Problem description: Starting with the opening line of the material, restate every line word for word, and end on the line containing "These two generally".

Records supplied:
^^^^^^^^

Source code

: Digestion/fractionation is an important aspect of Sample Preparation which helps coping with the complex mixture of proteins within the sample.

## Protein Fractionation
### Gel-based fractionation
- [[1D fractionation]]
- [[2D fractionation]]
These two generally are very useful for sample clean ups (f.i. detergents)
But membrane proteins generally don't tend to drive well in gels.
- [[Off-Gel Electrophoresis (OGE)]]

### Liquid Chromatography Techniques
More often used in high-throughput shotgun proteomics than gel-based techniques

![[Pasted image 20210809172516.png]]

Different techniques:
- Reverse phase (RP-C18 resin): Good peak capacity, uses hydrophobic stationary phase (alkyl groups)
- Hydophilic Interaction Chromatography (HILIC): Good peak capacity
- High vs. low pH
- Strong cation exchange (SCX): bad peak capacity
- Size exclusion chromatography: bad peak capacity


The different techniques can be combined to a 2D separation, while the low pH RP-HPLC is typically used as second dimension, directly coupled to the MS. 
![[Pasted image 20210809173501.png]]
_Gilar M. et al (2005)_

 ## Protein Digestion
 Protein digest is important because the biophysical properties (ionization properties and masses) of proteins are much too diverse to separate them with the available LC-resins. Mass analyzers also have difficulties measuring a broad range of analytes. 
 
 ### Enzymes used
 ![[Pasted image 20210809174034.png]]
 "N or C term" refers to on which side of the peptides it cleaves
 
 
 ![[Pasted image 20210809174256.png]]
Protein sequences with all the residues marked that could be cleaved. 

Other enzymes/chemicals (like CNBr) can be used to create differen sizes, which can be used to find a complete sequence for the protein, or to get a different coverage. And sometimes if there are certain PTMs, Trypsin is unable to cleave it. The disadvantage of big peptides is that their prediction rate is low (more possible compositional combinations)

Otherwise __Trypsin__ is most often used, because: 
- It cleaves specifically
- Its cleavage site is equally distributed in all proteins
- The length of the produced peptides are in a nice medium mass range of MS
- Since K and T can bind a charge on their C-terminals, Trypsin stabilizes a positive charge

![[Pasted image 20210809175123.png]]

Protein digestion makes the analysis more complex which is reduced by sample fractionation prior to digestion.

^^^^^^^^

Result of this task:
Source code

: Digestion/fractionation is an important aspect of Sample Preparation which helps coping with the complex mixture of proteins within the sample.

## Protein Fractionation
### Gel-based fractionation
- [[1D fractionation]]
- [[2D fractionation]]
These two generally are very useful for sample clean ups (f.i. detergents)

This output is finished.